Thursday, September 29, 2022

Inflation impacting education: The rapidly rising cost of textbooks

NewsCampus NewsInflation impacting education: The rapidly rising cost of textbooks

BY JORDANNA GARLAND
Staff Reporter




College students looking to buy textbooks now might have to think twice when finding their course materials. Since the 1970s, college textbook prices have increased more than 1,000%. Due to publishing company monopolies eliminating competition and professors choosing to assign higher valued textbooks, students have the option to look for less expensive resources outside of their school bookstore to find the materials they need.

The four major publishing companies for college textbooks are Pearson, McGraw-Hill, Cengage and Wiley. According to a 2016 Public Interest Research Group (PIRG) report, these companies corner more than 80% of the textbook industry market. These textbooks publishers often avoid publishing books in subject areas where other companies have found success, thus limiting the options the professor has in assigning textbooks to the students. With options now extremely limited, publishing companies sometimes force professors to assign overpriced textbooks.

“Just college itself is already pretty costly,” freshman Richard Tran said. “And if you’re not able to get scholarships or anything, it’s just adding on more price tags to having to already attend college.”

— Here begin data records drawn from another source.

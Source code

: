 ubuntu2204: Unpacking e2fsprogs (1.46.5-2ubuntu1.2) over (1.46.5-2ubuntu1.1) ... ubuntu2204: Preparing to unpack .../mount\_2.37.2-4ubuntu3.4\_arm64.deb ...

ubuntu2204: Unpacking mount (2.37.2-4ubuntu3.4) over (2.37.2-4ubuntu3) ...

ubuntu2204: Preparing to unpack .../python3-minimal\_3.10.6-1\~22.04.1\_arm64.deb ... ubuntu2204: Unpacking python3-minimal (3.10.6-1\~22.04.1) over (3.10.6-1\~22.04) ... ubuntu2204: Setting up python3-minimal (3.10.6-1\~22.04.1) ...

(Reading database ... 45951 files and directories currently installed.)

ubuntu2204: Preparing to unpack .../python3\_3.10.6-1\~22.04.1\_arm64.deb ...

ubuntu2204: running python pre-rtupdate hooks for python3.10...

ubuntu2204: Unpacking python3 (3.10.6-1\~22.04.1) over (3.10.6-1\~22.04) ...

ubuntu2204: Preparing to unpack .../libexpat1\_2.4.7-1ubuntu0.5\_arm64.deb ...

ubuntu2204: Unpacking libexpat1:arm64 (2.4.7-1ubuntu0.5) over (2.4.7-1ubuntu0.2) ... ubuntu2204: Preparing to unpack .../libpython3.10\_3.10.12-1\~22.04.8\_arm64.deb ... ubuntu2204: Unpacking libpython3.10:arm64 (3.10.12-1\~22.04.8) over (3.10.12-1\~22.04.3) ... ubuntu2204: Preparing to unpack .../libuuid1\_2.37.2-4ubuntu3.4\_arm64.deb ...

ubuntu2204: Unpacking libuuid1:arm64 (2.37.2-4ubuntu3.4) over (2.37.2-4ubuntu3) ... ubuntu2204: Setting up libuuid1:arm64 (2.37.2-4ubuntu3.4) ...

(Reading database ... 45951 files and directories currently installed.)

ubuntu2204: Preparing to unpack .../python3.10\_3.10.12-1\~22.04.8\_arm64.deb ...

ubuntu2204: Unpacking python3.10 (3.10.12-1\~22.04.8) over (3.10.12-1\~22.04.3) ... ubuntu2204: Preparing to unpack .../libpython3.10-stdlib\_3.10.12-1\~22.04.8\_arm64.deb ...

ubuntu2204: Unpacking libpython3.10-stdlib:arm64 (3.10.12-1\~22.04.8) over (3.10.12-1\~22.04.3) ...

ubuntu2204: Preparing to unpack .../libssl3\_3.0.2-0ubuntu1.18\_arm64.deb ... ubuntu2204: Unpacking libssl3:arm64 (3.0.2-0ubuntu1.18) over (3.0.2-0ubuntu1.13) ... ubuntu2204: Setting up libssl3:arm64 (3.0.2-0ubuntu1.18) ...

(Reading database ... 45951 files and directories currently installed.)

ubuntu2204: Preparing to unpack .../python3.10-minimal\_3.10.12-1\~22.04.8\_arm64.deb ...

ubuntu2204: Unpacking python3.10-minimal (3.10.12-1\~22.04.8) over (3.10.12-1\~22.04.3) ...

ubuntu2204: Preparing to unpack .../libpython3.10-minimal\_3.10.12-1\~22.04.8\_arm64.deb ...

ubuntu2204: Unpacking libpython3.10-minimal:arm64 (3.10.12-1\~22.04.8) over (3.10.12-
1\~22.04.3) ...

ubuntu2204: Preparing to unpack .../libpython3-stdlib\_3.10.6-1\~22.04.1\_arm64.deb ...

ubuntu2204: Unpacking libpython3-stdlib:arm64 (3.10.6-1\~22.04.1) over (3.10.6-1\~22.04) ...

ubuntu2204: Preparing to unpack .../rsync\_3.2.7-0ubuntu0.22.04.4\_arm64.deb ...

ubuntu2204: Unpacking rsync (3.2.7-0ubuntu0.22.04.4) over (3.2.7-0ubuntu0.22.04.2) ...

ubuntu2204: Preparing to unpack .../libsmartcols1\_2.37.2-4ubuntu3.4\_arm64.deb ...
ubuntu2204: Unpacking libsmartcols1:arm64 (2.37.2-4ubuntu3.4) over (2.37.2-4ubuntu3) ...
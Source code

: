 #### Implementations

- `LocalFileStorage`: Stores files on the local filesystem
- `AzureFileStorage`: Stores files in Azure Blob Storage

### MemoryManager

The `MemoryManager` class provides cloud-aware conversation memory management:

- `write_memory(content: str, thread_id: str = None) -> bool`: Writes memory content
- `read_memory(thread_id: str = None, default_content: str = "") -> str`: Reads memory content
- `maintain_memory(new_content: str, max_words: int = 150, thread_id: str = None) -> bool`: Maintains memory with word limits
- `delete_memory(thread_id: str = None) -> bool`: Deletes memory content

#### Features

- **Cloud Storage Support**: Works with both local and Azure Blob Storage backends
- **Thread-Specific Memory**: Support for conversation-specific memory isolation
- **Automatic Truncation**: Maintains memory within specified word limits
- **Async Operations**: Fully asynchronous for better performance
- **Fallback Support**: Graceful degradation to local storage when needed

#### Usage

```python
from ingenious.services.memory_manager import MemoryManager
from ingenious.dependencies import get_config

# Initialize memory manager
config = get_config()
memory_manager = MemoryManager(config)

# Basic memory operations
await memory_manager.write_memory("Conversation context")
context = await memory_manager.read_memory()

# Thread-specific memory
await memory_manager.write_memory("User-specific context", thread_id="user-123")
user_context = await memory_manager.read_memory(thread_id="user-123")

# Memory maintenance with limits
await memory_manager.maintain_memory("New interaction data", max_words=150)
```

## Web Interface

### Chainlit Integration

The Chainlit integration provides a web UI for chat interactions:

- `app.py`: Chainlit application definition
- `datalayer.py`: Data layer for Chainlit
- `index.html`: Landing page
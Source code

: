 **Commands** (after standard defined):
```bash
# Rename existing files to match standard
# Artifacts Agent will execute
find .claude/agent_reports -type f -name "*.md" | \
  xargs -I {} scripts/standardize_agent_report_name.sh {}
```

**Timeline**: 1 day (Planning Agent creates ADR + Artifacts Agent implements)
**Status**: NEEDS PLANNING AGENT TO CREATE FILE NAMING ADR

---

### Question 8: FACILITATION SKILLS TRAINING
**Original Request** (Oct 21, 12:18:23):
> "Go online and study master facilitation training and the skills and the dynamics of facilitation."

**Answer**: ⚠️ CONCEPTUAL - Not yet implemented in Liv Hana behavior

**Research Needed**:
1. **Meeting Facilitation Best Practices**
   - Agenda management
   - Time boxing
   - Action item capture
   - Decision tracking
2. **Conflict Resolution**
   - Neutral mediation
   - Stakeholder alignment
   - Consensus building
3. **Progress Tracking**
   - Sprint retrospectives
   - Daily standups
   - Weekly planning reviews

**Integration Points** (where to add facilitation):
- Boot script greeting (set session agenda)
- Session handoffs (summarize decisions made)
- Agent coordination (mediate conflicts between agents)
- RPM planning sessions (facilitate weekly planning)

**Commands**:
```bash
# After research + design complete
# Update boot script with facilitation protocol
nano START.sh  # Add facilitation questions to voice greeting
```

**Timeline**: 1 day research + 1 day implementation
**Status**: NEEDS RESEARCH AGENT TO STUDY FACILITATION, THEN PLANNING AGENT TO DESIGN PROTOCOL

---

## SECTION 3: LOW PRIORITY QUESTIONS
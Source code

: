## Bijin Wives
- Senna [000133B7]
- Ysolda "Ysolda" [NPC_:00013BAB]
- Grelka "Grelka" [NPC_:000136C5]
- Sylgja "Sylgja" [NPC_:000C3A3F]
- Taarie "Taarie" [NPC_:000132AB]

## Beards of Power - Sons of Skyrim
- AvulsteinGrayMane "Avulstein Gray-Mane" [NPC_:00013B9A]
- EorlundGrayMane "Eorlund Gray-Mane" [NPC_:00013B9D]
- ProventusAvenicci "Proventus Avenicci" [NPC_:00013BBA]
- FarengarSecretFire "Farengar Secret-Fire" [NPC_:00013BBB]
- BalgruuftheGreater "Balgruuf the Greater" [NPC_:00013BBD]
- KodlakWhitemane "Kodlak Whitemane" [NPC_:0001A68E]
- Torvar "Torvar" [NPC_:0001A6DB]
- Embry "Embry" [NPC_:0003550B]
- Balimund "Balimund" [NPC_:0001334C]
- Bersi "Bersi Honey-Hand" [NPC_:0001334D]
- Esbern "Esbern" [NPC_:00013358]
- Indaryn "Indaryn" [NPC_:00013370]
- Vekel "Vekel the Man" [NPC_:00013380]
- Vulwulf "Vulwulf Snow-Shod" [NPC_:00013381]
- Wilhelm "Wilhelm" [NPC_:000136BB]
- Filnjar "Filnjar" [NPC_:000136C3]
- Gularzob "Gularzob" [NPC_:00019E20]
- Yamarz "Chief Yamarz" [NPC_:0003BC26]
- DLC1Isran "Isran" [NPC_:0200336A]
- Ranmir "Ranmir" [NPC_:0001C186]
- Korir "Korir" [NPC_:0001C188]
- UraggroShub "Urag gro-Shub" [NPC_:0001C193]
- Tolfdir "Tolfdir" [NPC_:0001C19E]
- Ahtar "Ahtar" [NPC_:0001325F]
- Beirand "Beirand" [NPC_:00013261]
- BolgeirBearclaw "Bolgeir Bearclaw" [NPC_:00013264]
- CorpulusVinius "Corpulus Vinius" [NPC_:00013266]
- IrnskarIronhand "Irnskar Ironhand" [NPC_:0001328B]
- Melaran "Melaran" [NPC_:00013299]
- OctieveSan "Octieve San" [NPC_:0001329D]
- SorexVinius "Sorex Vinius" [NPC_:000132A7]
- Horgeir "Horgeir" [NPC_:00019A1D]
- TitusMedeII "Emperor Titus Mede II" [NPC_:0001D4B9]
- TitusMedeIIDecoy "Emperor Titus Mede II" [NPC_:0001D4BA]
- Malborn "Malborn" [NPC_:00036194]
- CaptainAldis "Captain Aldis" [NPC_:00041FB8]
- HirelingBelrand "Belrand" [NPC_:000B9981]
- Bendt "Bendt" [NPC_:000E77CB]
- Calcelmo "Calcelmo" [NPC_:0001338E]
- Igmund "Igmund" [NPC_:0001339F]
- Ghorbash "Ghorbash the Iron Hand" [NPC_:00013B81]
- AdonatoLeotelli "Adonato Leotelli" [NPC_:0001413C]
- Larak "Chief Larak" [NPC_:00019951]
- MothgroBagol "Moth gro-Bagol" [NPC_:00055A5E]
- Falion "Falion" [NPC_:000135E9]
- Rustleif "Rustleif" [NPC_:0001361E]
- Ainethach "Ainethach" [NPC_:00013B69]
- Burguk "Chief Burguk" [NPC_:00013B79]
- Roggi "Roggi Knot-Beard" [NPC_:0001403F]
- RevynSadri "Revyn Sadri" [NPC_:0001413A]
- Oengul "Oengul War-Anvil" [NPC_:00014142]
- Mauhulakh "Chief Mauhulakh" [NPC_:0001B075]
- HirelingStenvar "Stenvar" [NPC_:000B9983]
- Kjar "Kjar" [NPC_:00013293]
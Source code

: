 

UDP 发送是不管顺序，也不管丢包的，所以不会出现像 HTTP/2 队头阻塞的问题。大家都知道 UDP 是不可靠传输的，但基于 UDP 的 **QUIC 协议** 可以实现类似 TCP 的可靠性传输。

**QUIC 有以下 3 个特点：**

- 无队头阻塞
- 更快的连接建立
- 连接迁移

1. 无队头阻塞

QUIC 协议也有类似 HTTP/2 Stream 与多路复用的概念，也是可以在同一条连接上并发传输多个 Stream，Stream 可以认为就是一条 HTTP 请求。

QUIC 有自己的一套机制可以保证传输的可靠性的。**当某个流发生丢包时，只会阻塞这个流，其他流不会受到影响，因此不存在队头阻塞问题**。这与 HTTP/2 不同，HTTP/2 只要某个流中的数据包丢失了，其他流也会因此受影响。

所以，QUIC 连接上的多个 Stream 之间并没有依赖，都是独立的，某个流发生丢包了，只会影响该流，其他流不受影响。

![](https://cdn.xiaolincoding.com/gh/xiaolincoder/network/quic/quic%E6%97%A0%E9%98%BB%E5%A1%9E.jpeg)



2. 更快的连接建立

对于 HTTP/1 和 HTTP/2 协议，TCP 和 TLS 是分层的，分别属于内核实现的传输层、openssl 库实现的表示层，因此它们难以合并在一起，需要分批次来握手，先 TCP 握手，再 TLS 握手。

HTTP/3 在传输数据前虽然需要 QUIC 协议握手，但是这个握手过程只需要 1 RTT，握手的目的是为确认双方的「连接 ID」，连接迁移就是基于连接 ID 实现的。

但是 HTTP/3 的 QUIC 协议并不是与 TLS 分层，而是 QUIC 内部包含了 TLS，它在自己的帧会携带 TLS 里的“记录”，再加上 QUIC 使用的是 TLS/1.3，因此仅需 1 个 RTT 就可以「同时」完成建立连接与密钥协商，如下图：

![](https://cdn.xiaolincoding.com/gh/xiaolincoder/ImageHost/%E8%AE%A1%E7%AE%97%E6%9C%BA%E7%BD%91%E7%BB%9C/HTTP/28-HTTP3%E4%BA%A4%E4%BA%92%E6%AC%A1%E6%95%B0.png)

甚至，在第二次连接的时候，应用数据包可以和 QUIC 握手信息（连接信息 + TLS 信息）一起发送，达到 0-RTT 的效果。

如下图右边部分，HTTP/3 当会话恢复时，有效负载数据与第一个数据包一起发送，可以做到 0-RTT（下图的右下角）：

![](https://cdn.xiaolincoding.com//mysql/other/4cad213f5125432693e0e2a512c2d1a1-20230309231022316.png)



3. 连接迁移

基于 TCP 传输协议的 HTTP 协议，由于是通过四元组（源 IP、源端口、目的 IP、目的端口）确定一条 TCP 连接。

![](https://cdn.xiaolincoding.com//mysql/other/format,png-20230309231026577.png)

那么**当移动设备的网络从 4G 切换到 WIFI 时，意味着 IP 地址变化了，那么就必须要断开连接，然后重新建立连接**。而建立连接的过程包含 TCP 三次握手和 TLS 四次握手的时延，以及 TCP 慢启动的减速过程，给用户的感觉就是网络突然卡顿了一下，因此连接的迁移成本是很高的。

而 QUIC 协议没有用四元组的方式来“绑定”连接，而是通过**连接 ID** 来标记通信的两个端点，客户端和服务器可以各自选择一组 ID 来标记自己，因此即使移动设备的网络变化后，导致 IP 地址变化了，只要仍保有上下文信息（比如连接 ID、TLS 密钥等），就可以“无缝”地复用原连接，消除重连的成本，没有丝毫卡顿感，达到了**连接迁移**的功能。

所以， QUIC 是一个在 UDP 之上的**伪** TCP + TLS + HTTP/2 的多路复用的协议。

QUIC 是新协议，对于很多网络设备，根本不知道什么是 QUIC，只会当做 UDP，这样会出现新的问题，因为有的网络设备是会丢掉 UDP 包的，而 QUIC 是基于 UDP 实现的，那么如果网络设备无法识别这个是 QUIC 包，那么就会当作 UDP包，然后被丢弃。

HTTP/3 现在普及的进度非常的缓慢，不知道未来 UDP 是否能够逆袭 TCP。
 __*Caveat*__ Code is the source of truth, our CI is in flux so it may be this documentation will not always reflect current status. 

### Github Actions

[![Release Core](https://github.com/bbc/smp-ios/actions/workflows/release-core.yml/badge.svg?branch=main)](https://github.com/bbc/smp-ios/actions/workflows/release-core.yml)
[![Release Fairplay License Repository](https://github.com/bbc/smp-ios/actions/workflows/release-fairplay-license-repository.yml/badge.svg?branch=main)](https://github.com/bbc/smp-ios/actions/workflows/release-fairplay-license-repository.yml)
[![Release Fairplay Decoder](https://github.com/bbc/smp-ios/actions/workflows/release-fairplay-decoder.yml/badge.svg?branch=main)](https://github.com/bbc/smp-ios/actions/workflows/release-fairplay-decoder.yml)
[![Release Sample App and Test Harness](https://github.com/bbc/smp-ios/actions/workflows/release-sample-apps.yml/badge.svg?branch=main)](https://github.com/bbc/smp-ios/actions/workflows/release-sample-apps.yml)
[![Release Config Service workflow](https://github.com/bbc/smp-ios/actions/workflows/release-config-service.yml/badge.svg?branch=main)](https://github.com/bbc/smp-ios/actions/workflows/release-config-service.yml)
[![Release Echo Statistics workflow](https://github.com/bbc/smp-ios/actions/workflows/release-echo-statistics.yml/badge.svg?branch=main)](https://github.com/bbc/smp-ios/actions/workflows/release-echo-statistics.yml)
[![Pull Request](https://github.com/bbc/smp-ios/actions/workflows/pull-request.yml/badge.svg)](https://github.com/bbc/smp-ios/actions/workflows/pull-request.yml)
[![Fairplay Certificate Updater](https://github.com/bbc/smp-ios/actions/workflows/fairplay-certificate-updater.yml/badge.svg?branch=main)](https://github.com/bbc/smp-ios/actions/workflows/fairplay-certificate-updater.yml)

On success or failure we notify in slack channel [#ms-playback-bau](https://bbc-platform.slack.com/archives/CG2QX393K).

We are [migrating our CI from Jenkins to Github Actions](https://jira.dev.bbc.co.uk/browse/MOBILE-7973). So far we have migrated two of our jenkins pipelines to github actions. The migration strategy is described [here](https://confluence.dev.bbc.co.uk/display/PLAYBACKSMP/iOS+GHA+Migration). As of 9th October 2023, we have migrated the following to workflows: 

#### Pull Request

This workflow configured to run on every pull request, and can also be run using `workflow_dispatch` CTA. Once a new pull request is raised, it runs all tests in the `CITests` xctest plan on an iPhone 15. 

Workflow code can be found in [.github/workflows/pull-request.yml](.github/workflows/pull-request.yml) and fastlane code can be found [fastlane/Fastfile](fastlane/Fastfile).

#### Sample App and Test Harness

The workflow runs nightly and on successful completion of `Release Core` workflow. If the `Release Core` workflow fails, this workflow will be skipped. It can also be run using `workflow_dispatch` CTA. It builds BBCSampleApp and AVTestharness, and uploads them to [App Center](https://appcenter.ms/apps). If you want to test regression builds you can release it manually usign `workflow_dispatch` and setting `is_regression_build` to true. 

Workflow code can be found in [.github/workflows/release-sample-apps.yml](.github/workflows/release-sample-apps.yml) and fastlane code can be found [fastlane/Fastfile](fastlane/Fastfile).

Publishers tend to create new editions of textbooks every three to four years. According to Education Data Initiative, on average, with each new edition of a textbook, the price increases by 12%. Oftentimes, in these new editions of textbooks, new illustrations are added in and the practice exercises are rearranged, but the quality of the learning remains unchanged.

“Textbooks from last year and this year are probably aren’t even that different,” freshman Iyanna Register said. “It just has like one page more.”

The soaring price of textbooks not only does damage to students’ wallets but also to their educational success, disproportionately affecting people of color. In a study from California State University Channel Islands, approximately 12% of Latinx students failed a class because they did not have access to the textbook compared to just 5% for caucasian students.

“I feel like it’s a really big disadvantage to people who are from low income families because I am from a low income family and as it is now, college is already super expensive, especially if you’re paying for it on your own without outside help,” Register said.

To increase equity, the university and many other universities and colleges offer inclusive access textbooks. The price of inclusive access textbooks are already included in the student’s course materials fee, ensuring the student will have access to the textbook from the first day of class.

Additionally, textbook publishing company Cengage recently implemented a subscription service for its textbooks. Students have the option to pay $179.99 per year to gain full access to every Cengage digital textbook they need.

Amazon and other third party sellers sometimes have the textbook for a cheaper price than what is being offered at the college bookstore. Renting textbooks as opposed to buying them new can also lessen the cost of textbooks. In lucky circumstances, students may also find free PDF versions of the textbook online, eliminating the cost entirely.

“I definitely want to rent them because I’m not going to keep them,” Tran said. “Hopefully some renting system where I can keep them for a little bit and then give them back.”

Many professors at University of Georgia have opted to use the open education resource (OER) website, OpenStax, which offers multiple free online textbooks for higher education. OpenStax textbooks are being used in 60% of colleges and universities across the country and more than 100 countries worldwide.

“If this is how it starts, how bad is it gonna get?” Register said.